◆ Task statement
State the number of lines in the records beneath that hold the word "client", and add nothing.

(Recorded data)
»»
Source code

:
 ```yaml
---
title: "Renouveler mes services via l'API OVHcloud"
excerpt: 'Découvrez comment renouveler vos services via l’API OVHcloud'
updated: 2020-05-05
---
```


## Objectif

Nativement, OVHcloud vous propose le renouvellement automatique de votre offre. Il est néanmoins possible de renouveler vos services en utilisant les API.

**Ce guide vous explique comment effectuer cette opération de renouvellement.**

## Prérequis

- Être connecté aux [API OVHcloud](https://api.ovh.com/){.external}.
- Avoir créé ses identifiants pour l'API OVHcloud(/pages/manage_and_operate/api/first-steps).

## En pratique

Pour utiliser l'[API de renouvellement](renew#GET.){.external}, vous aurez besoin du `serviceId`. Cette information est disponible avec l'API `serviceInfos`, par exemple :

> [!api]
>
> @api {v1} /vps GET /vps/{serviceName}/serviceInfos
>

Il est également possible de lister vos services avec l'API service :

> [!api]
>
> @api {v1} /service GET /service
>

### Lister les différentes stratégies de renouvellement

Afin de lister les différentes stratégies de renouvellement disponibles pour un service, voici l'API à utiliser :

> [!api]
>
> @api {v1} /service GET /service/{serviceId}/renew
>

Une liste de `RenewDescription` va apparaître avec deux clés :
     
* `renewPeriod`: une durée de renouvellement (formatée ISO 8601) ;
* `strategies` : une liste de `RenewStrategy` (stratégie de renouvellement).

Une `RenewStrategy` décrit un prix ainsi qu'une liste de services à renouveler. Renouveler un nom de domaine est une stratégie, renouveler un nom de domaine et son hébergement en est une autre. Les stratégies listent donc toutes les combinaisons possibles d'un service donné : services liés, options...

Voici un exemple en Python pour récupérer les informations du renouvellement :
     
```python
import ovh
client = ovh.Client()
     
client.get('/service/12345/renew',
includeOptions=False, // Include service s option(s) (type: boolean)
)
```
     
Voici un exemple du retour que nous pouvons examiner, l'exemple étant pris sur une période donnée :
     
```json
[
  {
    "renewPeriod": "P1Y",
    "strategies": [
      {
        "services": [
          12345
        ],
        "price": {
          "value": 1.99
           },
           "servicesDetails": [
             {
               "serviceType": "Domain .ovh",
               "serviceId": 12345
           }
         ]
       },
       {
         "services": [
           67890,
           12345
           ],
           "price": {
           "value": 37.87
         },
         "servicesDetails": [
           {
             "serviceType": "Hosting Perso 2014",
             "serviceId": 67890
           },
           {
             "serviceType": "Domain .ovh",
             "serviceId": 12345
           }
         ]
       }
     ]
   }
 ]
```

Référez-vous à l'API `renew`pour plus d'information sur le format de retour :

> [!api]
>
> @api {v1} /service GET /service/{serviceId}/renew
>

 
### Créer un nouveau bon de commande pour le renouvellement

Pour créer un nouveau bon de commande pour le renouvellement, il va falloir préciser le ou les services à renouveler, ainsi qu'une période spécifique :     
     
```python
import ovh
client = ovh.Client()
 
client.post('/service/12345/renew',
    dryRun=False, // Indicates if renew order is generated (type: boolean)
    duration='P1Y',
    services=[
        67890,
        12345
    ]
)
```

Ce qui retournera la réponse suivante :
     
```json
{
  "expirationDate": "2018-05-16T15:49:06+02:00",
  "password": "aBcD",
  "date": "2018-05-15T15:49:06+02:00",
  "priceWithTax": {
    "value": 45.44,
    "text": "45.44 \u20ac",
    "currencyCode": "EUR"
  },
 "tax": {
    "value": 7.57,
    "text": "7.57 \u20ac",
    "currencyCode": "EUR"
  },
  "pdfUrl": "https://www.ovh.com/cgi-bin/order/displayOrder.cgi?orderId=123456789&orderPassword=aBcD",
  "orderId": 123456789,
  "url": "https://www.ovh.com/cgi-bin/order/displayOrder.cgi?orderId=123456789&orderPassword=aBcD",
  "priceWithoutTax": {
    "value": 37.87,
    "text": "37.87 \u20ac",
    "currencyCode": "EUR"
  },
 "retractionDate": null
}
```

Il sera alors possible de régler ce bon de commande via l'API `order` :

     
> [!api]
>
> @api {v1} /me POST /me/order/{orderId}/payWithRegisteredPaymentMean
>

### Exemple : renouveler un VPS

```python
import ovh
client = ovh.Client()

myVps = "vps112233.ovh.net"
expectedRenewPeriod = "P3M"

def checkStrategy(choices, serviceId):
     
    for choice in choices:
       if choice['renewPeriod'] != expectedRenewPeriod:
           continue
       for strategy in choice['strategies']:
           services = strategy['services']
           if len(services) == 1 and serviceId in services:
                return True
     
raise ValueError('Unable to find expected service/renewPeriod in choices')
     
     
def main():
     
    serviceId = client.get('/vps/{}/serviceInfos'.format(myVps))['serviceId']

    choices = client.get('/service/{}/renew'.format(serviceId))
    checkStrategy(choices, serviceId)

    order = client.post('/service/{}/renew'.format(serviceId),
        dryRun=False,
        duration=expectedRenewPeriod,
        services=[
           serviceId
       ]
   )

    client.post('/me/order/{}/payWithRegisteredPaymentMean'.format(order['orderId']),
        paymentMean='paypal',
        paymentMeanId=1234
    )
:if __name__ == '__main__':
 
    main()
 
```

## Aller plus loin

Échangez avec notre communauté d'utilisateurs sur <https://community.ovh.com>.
««
»»
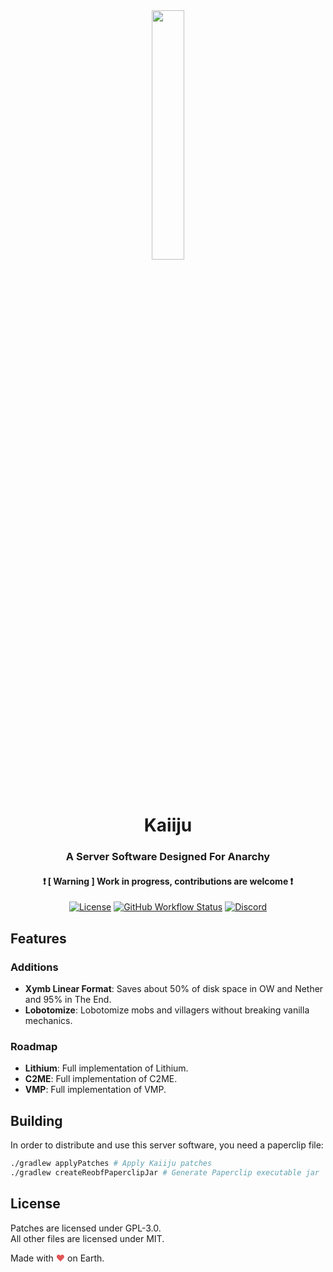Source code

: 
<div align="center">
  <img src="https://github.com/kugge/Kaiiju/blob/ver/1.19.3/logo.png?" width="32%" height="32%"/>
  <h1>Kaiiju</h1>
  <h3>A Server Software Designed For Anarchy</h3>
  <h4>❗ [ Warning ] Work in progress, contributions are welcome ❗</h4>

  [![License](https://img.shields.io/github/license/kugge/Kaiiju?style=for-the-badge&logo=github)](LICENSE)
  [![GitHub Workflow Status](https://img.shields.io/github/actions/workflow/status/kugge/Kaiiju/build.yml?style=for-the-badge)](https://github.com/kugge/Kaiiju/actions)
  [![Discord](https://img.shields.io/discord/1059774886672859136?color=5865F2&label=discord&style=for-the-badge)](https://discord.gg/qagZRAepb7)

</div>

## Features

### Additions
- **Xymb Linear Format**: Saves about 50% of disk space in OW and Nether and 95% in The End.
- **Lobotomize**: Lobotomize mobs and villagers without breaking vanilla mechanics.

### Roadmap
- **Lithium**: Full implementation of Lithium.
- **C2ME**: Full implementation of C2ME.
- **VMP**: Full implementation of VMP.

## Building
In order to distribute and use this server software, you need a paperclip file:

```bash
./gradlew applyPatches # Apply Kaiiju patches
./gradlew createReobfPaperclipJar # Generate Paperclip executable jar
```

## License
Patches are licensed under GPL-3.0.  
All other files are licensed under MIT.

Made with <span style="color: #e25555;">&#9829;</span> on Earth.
««
◆ Result of the exercise
9